UQWorld

Borehole Function

The 8-dimensional borehole function models water flow through a borehole that is drilled from the ground surface through the two aquifers. The water flow rate is described by the borehole and the aquifer’s properties. The borehole function is typically used to benchmark metamodeling and sensitivity analysis methods (Harper and Gupta, 1983; Morris, 1993; An and Owen, 2001; Kersaudy et al., 2015).

Description

The water flow rate through the borehole (Q) is computed using the following analytical expression:

Q = f(\mathbf{x}) = \frac{2\pi T_u (H_u - H_l)}{\ln{(r/r_w)} \left[1 + \frac{2 L T_u}{\ln{(r/rw)} r_w^2 K_w} + \frac{T_u}{T_l}\right]},

where \mathbf{x} = \{r_w, r, T_u, H_u, T_l, H_l, L, K_w \}​ is the vector of input variables defined below. The configuration of the scenario of the water flow is illustrated in Figure 1.

borehole
Figure 1: Illustration for the water flow through the borehole, adapted from Harper and Gupta (1983).

Inputs

For metamodeling applications (Morris et al., 1993; An and Owen, 2001; Kersaudy et al., 2015), the eight input variables of the borehole function are modeled as independent uniform random variables with specified ranges shown in the table below.

No Variable Distribution Parameters Description
1 r_w Uniform r_{w,\min} = 0.05,
r_{w,\max} = 0.15
Radius of borehole [\text{m}]
2 r Uniform r_{\min} = 100,
r_{\max} = 50'000
Radius of influence [\text{m}]
3 T_u Uniform T_{u,\min} = 63'070,
T_{u,\max} = 115'600
Transmissivity of upper aquifer [\text{m}^2/\text{year}]
4 H_u Uniform H_{u,\min} = 990,
H_{u,\max} = 1'100
Potentiometric head of upper aquifer [\text{m}]
5 T_l Uniform T_{l,\min} = 63.1,
T_{l,\max} = 116
Transmissivity of lower aquifer [\text{m}^2/\text{year}]
6 H_l Uniform H_{l,\min} = 700,
H_{l,\max} = 820
Potentiometric head of lower aquifer [\text{m}]
7 L Uniform L_{\min} = 1'120,
L_{\max} = 1'680
Length of borehole [\text{m}]
8 K_w Uniform K_{w,\min} = 9'885,
K_{w,\max} = 12'045
Hydraulic conductivity of borehole [\text{m}/\text{year}]

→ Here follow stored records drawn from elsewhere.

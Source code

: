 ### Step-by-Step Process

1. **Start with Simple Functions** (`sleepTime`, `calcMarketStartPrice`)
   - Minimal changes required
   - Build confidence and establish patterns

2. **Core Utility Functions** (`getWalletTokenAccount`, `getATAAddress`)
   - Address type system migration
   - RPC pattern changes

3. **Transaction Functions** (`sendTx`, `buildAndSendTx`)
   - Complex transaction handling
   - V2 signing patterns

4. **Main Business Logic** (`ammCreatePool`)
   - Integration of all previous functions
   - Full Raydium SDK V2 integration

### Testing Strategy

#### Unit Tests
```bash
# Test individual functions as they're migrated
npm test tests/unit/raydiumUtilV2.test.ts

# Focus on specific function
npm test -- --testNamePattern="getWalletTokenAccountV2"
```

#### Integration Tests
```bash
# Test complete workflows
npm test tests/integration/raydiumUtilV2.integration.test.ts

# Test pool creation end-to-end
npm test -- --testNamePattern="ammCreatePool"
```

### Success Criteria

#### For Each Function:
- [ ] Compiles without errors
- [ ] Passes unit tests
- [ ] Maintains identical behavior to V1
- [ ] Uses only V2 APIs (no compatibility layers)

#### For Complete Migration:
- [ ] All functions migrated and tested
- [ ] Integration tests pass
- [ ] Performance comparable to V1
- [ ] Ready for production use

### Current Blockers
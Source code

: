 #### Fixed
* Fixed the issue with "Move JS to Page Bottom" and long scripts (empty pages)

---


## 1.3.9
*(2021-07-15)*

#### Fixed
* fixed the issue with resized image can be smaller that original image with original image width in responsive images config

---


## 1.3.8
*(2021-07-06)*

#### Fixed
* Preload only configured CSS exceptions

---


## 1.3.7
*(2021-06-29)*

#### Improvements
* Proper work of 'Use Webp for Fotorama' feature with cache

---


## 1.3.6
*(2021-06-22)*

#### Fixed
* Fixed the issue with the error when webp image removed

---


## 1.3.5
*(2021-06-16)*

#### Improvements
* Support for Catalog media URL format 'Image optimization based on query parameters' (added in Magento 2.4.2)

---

Other literature (e.g., Harper and Gupta, 1983) put alternative distributions on the variables r_w and r (while keeping the others the same) as shown in the table below.

No Variable Distribution Parameters Description
1 r_w Gaussian \mu_{r_w} = 0.10,
\sigma^2_{r_w} = 0.0161812
Radius of borehole [\text{m}]
2 r Lognormal \lambda_r = 7.71,
\xi_r = 1.0056
Radius of influence [\text{m}]

Resources

The vectorized implementation of the borehole function in MATLAB as well as the script file with the model and probabilistic inputs definitions for the function in UQLAB can be downloaded below:

uq_borehole.zip (3.1 KB)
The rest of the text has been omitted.